Гена (недоверчиво). Ну, сравнили тоже!

Профессор. Говорю же: это не я, это Писарев сравнил. Вот послушай, если не веришь: «Каждый бывший бурсак и даже каждый читатель, знакомый с очерками Помяловского, ответит не задумываясь, что все учебные занятия бурсаков похожи, как две капли воды, на обязательную работу каторжников».

Гена(не желая смириться с этим). А может, это все-таки преувеличение? Критики, они иногда ведь...

Профессор. Ах, вот куда кинулся? Критику решил поставить под сомнение? Не увернешься, брат! Ибо вот что пи­сал уже Достоевский в «Записках из мертвого дома», слушай: «Самая работа показалась мне вовсе не так тяжелою, каторж­ною, и только довольно долго спустя я догадался, что тяжесть и каторжность этой работы – не столько в трудности и беспре­рывности ее, сколько в том, что она принужденная, обязатель­ная, из-под палки». И больше того! Достоевский говорит, что особенный ужас такой работы в том, что она бывает и совершен­но бессмысленной: например, каторжника могут заставить пере­ливать воду из одного ушата в другой – и обратно...

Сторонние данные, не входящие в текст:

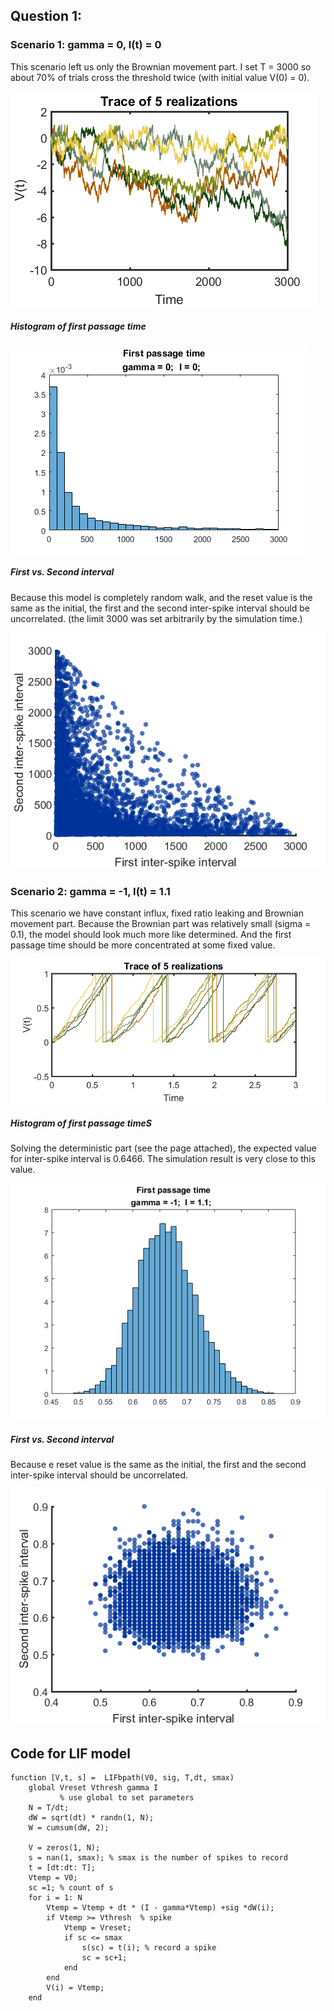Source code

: ## Question 1:
  
### Scenario 1: gamma = 0, I(t) = 0     

This scenario left us only the Brownian movement part.
I set T = 3000 so about 70% of trials cross the threshold twice (with initial value V(0) = 0).

  ![plot](images/Plot_HW3_1_1.png)

##### Histogram of first passage time

  ![plot](images/Plot_HW3_1_2.png)

##### First vs. Second interval
Because this model is completely random walk, and the reset value is the same as the initial, the first and the second inter-spike interval should be uncorrelated. (the limit 3000 was set arbitrarily by the simulation time.)

  ![plot](images/Plot_HW3_1_3.png)

  
### Scenario 2: gamma = -1, I(t) = 1.1     

This scenario we have constant influx, fixed ratio leaking and Brownian movement part. Because the Brownian part was relatively small (sigma = 0.1), the model should look much more like determined. And the first passage time should be more concentrated at some fixed value. 

  ![plot](images/Plot_HW3_1_6.png)


##### Histogram of first passage timeS
Solving the deterministic part (see the page attached), the expected value for inter-spike interval is 0.6466. The simulation result is very close to this value.

  ![plot](images/Plot_HW3_1_4.png)

##### First vs. Second interval
Because e reset value is the same as the initial, the first and the second inter-spike interval should be uncorrelated. 

  ![plot](images/Plot_HW3_1_5.png)



## Code for LIF model

	function [V,t, s] =  LIFbpath(V0, sig, T,dt, smax)
		global Vreset Vthresh gamma I
               % use global to set parameters 
 		N = T/dt; 
 		dW = sqrt(dt) * randn(1, N);
 		W = cumsum(dW, 2);
 
		V = zeros(1, N);
 		s = nan(1, smax); % smax is the number of spikes to record
 		t = [dt:dt: T];
 		Vtemp = V0;
 		sc =1; % count of s
 		for i = 1: N
     		Vtemp = Vtemp + dt * (I - gamma*Vtemp) +sig *dW(i);
     		if Vtemp >= Vthresh  % spike
           		Vtemp = Vreset;
           		if sc <= smax 
                	s(sc) = t(i); % record a spike
                	sc = sc+1;
           		end
     		end
     		V(i) = Vtemp;
	 	end
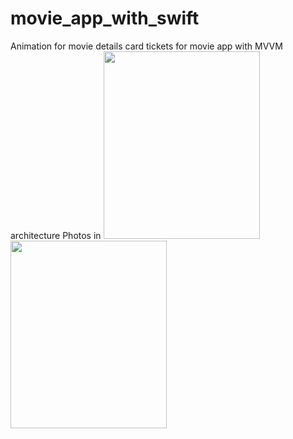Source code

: # movie_app_with_swift
Animation for movie details card tickets for movie app with MVVM architecture
Photos in
<img src="https://github.com/walidalayash/movie_app_with_swift/assets/83910549/1b6692c3-849a-4908-a963-eb912eb223a8" width="250" height="300">
<img src="https://github.com/walidalayash/movie_app_with_swift/assets/83910549/7596d66e-9a3d-42f7-8839-a7873d50c4e3" width="250" height="300">
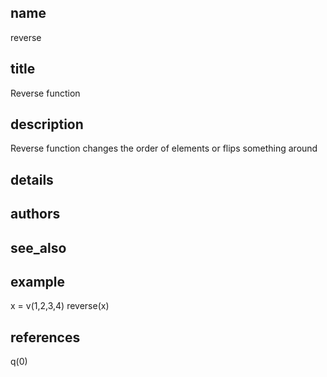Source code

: ## name
reverse
## title
Reverse function
## description
Reverse function changes the order of elements or flips something around
## details
## authors
## see_also
## example
x = v(1,2,3,4)
reverse(x)
## references
q(0)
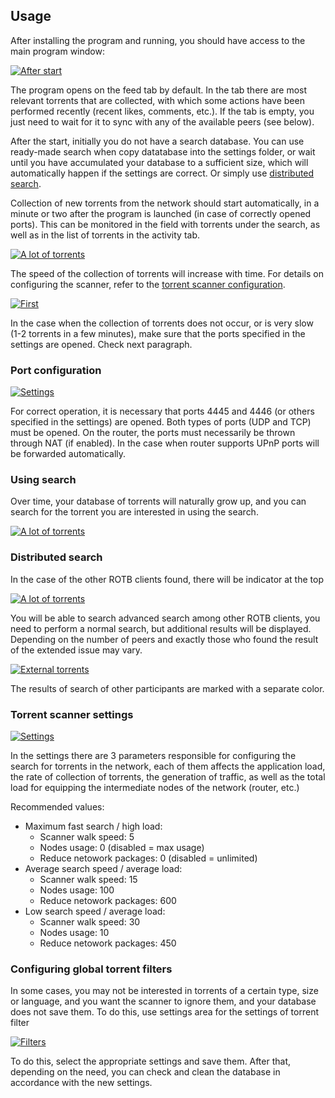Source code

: ## Usage

After installing the program and running, you should have access to the main program window:

[![After start](img/main_no_torrents.png)](https://github.com/DEgITx/rats-search)

The program opens on the feed tab by default. In the tab there are most relevant torrents that are collected, with which some actions have been performed recently (recent likes, comments, etc.). If the tab is empty, you just need to wait for it to sync with any of the available peers (see below).

After the start, initially you do not have a search database. You can use ready-made search when copy datatabase into the settings folder, or wait until you have accumulated your database to a sufficient size, which will automatically happen if the settings are correct. Or simply use [distributed search](#distributed-search).

Collection of new torrents from the network should start automatically, in a minute or two after the program is launched (in case of correctly opened ports).
This can be monitored in the field with torrents under the search, as well as in the list of torrents in the activity tab.

[![A lot of torrents](img/peer.png)](https://github.com/DEgITx/rats-search)

The speed of the collection of torrents will increase with time. For details on configuring the scanner, refer to the [torrent scanner configuration](#torrent-scanner-settings).

[![First](img/first_torrent.png)](https://github.com/DEgITx/rats-search)

In the case when the collection of torrents does not occur, or is very slow (1-2 torrents in a few minutes), make sure that the ports specified in the settings are opened. Check next paragraph.

### Port configuration

[![Settings](img/settings_ports.png)](https://github.com/DEgITx/rats-search)

For correct operation, it is necessary that ports 4445 and 4446 (or others specified in the settings) are opened. Both types of ports (UDP and TCP) must be opened. On the router, the ports must necessarily be thrown through NAT (if enabled). In the case when router supports UPnP ports will be forwarded automatically. 

### Using search

Over time, your database of torrents will naturally grow up, and you can search for the torrent you are interested in using the search.

[![A lot of torrents](img/base_big.png)](https://github.com/DEgITx/rats-search)

### Distributed search

In the case of the other ROTB clients found, there will be indicator at the top

[![A lot of torrents](img/peer.png)](https://github.com/DEgITx/rats-search)

You will be able to search advanced search among other ROTB clients, you need to perform a normal search, but additional results will be displayed. Depending on the number of peers and exactly those who found the result of the extended issue may vary.

[![External torrents](img/peers_search.png)](https://github.com/DEgITx/rats-search)

The results of search of other participants are marked with a separate color.

### Torrent scanner settings

[![Settings](img/settings_limits.png)](https://github.com/DEgITx/rats-search)

In the settings there are 3 parameters responsible for configuring the search for torrents in the network, each of them affects the application load, the rate of collection of torrents, the generation of traffic, as well as the total load for equipping the intermediate nodes of the network (router, etc.)

Recommended values:
* Maximum fast search / high load:
  * Scanner walk speed: 5
  * Nodes usage: 0 (disabled = max usage)
  * Reduce netowork packages: 0 (disabled = unlimited)
* Average search speed / average load:
  * Scanner walk speed: 15
  * Nodes usage: 100
  * Reduce netowork packages: 600
* Low search speed / average load:
  * Scanner walk speed: 30
  * Nodes usage: 10
  * Reduce netowork packages: 450

### Configuring global torrent filters

In some cases, you may not be interested in torrents of a certain type, size or language, and you want the scanner to ignore them, and your database does not save them. To do this, use settings area for the settings of torrent filter

[![Filters](img/filters.png)](https://github.com/DEgITx/rats-search)

To do this, select the appropriate settings and save them. After that, depending on the need, you can check and clean the database in accordance with the new settings.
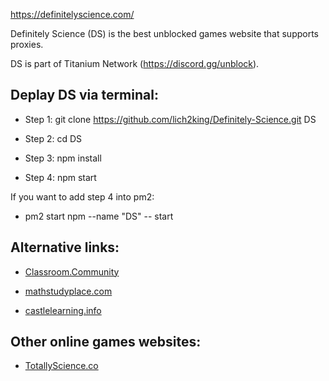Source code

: https://definitelyscience.com/

Definitely Science (DS) is the best unblocked games website that supports proxies. 

DS is part of Titanium Network (https://discord.gg/unblock).

## Deplay DS via terminal:

- Step 1: git clone https://github.com/lich2king/Definitely-Science.git DS

- Step 2: cd DS

- Step 3: npm install

- Step 4: npm start


If you want to add step 4 into pm2: 
- pm2 start npm --name "DS" -- start


## Alternative links:

- [Classroom.Community](https://classroom.community/)

- [mathstudyplace.com](https://mathstudyplace.com/)

- [castlelearning.info](https://castlelearning.info/)


## Other online games websites:

- [TotallyScience.co](https://totallyscience.co/)


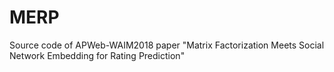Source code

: # MERP
Source code of APWeb-WAIM2018 paper "Matrix Factorization Meets Social Network Embedding for Rating Prediction"
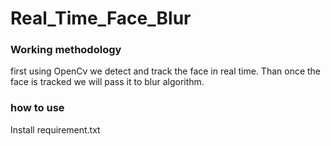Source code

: # Real_Time_Face_Blur

### Working methodology 
first using OpenCv we detect and track the face in real time.
Than once the face is tracked we will pass it to blur algorithm.

### how to use 
Install requirement.txt 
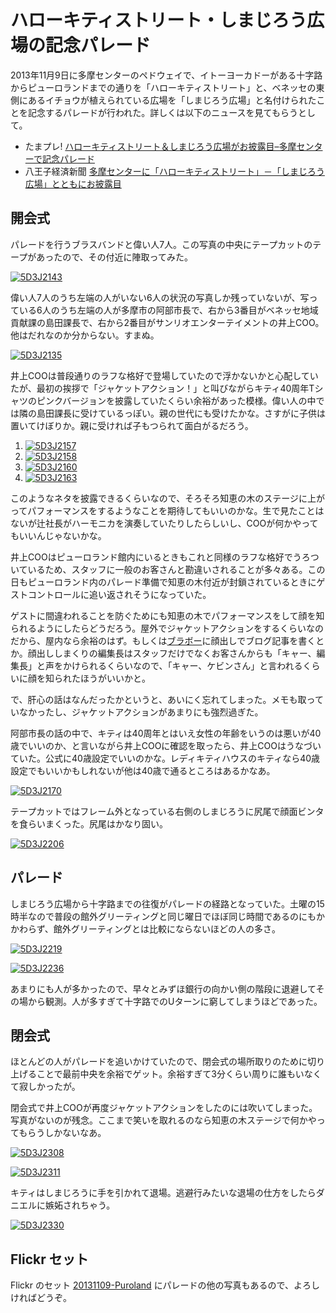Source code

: # ハローキティストリート・しまじろう広場の記念パレード

2013年11月9日に多摩センターのペドウェイで、イトーヨーカドーがある十字路からピューロランドまでの通りを「ハローキティストリート」と、ベネッセの東側にあるイチョウが植えられている広場を「しまじろう広場」と名付けられたことを記念するパレードが行われた。詳しくは以下のニュースを見てもらうとして。

* たまプレ! [ハローキティストリート＆しまじろう広場がお披露目–多摩センターで記念パレード](http://www.tamapre.jp/news/2013/11/10/hellokitty-street-shimajro-hiroba-parade.html)
* 八王子経済新聞 [多摩センターに「ハローキティストリート」－「しまじろう広場」とともにお披露目](http://hachioji.keizai.biz/headline/1503/)

## 開会式

パレードを行うブラスバンドと偉い人7人。この写真の中央にテープカットのテープがあったので、その付近に陣取ってみた。

[![5D3J2143](http://farm6.staticflickr.com/5545/10776699976_d9e93c9b48.jpg)](http://www.flickr.com/photos/ohtake_tomohiro/10776699976/)

偉い人7人のうち左端の人がいない6人の状況の写真しか残っていないが、写っている6人のうち左端の人が多摩市の阿部市長で、右から3番目がベネッセ地域貢献課の島田課長で、右から2番目がサンリオエンターテイメントの井上COO。他はだれなのか分からない。すまぬ。

[![5D3J2135](http://farm4.staticflickr.com/3675/10776669285_2fe2b77ee6.jpg)](http://www.flickr.com/photos/ohtake_tomohiro/10776669285/)

井上COOは普段通りのラフな格好で登場していたので浮かないかと心配していたが、最初の挨拶で「ジャケットアクション！」と叫びながらキティ40周年Tシャツのピンクバージョンを披露していたくらい余裕があった模様。偉い人の中では隣の島田課長に受けているっぽい。親の世代にも受けたかな。さすがに子供は置いてけぼりか。親に受ければ子もつられて面白がるだろう。

1. [![5D3J2157](http://farm4.staticflickr.com/3677/10776698076_7583b1586a.jpg)](http://www.flickr.com/photos/ohtake_tomohiro/10776698076/)
1. [![5D3J2158](http://farm8.staticflickr.com/7360/10776779664_7bcf90b25f.jpg)](http://www.flickr.com/photos/ohtake_tomohiro/10776779664/)
1. [![5D3J2160](http://farm4.staticflickr.com/3687/10776775384_cd066b3bd9.jpg)](http://www.flickr.com/photos/ohtake_tomohiro/10776775384/)
1. [![5D3J2163](http://farm4.staticflickr.com/3767/10776663325_4723c43510.jpg)](http://www.flickr.com/photos/ohtake_tomohiro/10776663325/)

このようなネタを披露できるくらいなので、そろそろ知恵の木のステージに上がってパフォーマンスをするようなことを期待してもいいのかな。生で見たことはないが辻社長がハーモニカを演奏していたりしたらしいし、COOが何かやってもいいんじゃないかな。

井上COOはピューロランド館内にいるときもこれと同様のラフな格好でうろついているため、スタッフに一般のお客さんと勘違いされることが多々ある。この日もピューロランド内のパレード準備で知恵の木付近が封鎖されているときにゲストコントロールに追い返されそうになっていた。

ゲストに間違われることを防ぐためにも知恵の木でパフォーマンスをして顔を知られるようにしたらどうだろう。屋外でジャケットアクションをするくらいなのだから、屋内なら余裕のはず。もしくは[ブラボー](http://puroland-blog.cocolog-nifty.com/)に顔出しでブログ記事を書くとか。顔出ししまくりの編集長はスタッフだけでなくお客さんからも「キャー、編集長」と声をかけられるくらいなので、「キャー、ケビンさん」と言われるくらいに顔を知られたほうがいいかと。

で、肝心の話はなんだったかというと、あいにく忘れてしまった。メモも取っていなかったし、ジャケットアクションがあまりにも強烈過ぎた。

阿部市長の話の中で、キティは40周年とはいえ女性の年齢をいうのは悪いが40歳でいいのか、と言いながら井上COOに確認を取ったら、井上COOはうなづいていた。公式に40歳設定でいいのかな。レディキティハウスのキティなら40歳設定でもいいかもしれないが他は40歳で通るところはあるかなあ。

[![5D3J2170](http://farm8.staticflickr.com/7460/10776695226_83ca40635c.jpg)](http://www.flickr.com/photos/ohtake_tomohiro/10776695226/)

テープカットではフレーム外となっている右側のしまじろうに尻尾で顔面ビンタを食らいまくった。尻尾はかなり固い。

[![5D3J2206](http://farm8.staticflickr.com/7369/10776692036_ea6e76b189.jpg)](http://www.flickr.com/photos/ohtake_tomohiro/10776692036/)

## パレード

しまじろう広場から十字路までの往復がパレードの経路となっていた。土曜の15時半なので普段の館外グリーティングと同じ曜日でほぼ同じ時間であるのにもかかわらず、館外グリーティングとは比較にならないほどの人の多さ。

[![5D3J2219](http://farm6.staticflickr.com/5535/10776769864_d9b6140b0c.jpg)](http://www.flickr.com/photos/ohtake_tomohiro/10776769864/)

[![5D3J2236](http://farm4.staticflickr.com/3724/10776768904_4562f5ec64.jpg)](http://www.flickr.com/photos/ohtake_tomohiro/10776768904/)

あまりにも人が多かったので、早々とみずほ銀行の向かい側の階段に退避してその場から観測。人が多すぎて十字路でのUターンに窮してしまうほどであった。

## 閉会式

ほとんどの人がパレードを追いかけていたので、閉会式の場所取りのために切り上げることで最前中央を余裕でゲット。余裕すぎて3分くらい周りに誰もいなくて寂しかったが。

閉会式で井上COOが再度ジャケットアクションをしたのには吹いてしまった。写真がないのが残念。ここまで笑いを取れるのなら知恵の木ステージで何かやってもらうしかないなあ。

[![5D3J2308](http://farm8.staticflickr.com/7341/10776918343_6e30421c53.jpg)](http://www.flickr.com/photos/ohtake_tomohiro/10776918343/)

[![5D3J2311](http://farm4.staticflickr.com/3802/10776685066_ffde69bd6a.jpg)](http://www.flickr.com/photos/ohtake_tomohiro/10776685066/)

キティはしまじろうに手を引かれて退場。逃避行みたいな退場の仕方をしたらダニエルに嫉妬されちゃう。

[![5D3J2330](http://farm6.staticflickr.com/5520/10776914303_abdec904eb.jpg)](http://www.flickr.com/photos/ohtake_tomohiro/10776914303/)

## Flickr セット

Flickr のセット [20131109-Puroland](http://www.flickr.com/photos/ohtake_tomohiro/sets/72157637511514035/) にパレードの他の写真もあるので、よろしければどうぞ。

Гена(нетерпеливо). Да нет, с каторгой-то понятно! Но в бурсе ведь все же и полезным вещам учили. Математике там, географии...

Профессор. Так ведь важно и то, как учили! Нет, Геночка, Николай Герасимович Помяловский на этот счет был сов­сем другого мнения. Он с горечью писал, что «главное свойство педагогической системы в бурсе – это долбня, долбня ужасаю­щая и мертвящая. Она проникла в кровь и кости ученика. Про­пустить букву, переставить слово – считалось преступлением. Ученики, сидя над книгой, повторяли без конца и без смысла...» Понимаешь, Гена? Без смысла, совсем как несчастные катор­жники! «...стыд и срам, стыд и срам, стыд и срам... потом, потом... постигли, стигли, стигли... стыд и срам потом постигли...». Что ж, по-твоему, это и есть полезное учение?